Learning Python Network Programming

The program that we're going to take a look at is called Wireshark. It's an open source packet sniffer with support for interpreting a vast range of network protocols.

Installation

For Windows and Linux, Wireshark can be downloaded from http://www.wireshark.org. On Debian, Ubuntu, RHEL, CentOS, and Fedora it's available as the wireshark package.

You'll need to have root or administrator access in order to install this. On Windows, make sure that you install or update the WinPcap library if it asks you to do so, and also allow it to start the WinPcap driver at boot time when prompted.

On Debian and Ubuntu, you will need to configure Wireshark to allow regular users to run captures. Run the following command:

$ sudo dpkg-reconfigure wireshark-common

Say Yes to Should non-superusers be able to capture packets? Note that this doesn't automatically allow all non-super users to use Wireshark, they still need to be added to the wireshark group. Do this now for your own user, for example:

$ sudo usermod -aG wireshark myuser

You may need to log out and log in again for this to take effect, or possibly even reboot. For other Linux distributions, check their documentation, or there are instructions on the Wireshark wiki for assigning these rights at http://wiki.wireshark.org/CaptureSetup/CapturePrivileges.

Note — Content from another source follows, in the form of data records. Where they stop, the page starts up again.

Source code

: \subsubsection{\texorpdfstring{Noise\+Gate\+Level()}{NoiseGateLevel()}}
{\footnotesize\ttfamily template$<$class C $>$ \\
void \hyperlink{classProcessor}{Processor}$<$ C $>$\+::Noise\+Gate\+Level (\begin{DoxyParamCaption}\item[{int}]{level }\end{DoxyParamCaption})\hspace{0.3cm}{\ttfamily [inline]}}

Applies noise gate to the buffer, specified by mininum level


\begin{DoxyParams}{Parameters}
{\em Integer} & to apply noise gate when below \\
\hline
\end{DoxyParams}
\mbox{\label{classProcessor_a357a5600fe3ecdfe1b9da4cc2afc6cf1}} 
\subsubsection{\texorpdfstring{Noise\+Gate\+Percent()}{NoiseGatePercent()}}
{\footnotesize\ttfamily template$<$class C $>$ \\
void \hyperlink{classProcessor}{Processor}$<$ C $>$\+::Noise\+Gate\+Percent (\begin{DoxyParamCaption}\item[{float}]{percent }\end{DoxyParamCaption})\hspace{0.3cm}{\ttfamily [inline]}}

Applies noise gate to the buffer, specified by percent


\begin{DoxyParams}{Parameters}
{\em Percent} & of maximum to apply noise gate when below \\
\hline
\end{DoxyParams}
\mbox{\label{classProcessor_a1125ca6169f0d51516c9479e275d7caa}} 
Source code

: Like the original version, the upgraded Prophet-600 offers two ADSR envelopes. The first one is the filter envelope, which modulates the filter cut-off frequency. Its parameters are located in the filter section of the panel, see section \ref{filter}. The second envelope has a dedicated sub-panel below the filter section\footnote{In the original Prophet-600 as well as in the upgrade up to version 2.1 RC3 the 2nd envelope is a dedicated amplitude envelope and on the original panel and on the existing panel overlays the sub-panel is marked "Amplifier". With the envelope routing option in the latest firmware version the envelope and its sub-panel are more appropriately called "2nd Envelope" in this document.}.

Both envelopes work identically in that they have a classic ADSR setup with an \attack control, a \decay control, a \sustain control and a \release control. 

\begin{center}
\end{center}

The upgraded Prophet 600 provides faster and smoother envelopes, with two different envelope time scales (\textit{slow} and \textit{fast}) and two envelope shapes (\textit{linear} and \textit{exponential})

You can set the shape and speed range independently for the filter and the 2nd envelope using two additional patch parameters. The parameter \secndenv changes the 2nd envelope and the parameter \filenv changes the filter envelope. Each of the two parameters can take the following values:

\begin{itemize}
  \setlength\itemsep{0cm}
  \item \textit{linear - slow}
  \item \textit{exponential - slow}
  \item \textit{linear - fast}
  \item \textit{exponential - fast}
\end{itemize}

If you run into trouble at any point, you can get further help regarding the installation on the wiki at http://wiki.wireshark.org/CaptureSetup.

Once configured, on Linux, just run wireshark in an X session to start the graphical interface.

Capturing some packets

Once you have Wireshark installed and running, you'll see a window that looks like this:

Packet sniffing usually works in two steps: first, we run a traffic capture session, and then we analyze the captured traffic. During a capture, Wireshark asks the operating system for a copy of all the network traffic it processes, which Wireshark then keeps in a buffer for us to analyze. Wireshark provides us with tools that let us filter the captured data so that we can work on only the data streams we want, and drill into each packet in order to take a look at the header data and the payloads.

So first, we need to select the interfaces on which we want to capture the traffic. We can see that there's a list of interfaces below the Start button. Wireshark captures all the network traffic that passes over all the interfaces that we select; this usually means that we end up capturing a lot of data that we're not actually interested in. In order to reduce this noise, it's best to capture as few interfaces as possible, ideally just one.

We're going to use the first RFC downloader, from Chapter 1, Network Programming and Python, RFC_downloader.py, to generate some network traffic to analyze. Since this program communicates with a host on the Internet, we want to capture the network interface that provides our Internet connection.

If you're not sure which interface is your Internet interface, then click on the Interface List button above the Start button to bring up the window, as shown in the following screenshot:

On the right-side of the dialog box, you can see the live counts of the number of packets that have passed through each of the interfaces, since we opened the window. You can generate some Internet traffic by browsing a website if there's not much happening. The interface with the fastest rising packet count will be the Internet interface (ignore the any interface on Linux). Make a note of the interface's name and close the window.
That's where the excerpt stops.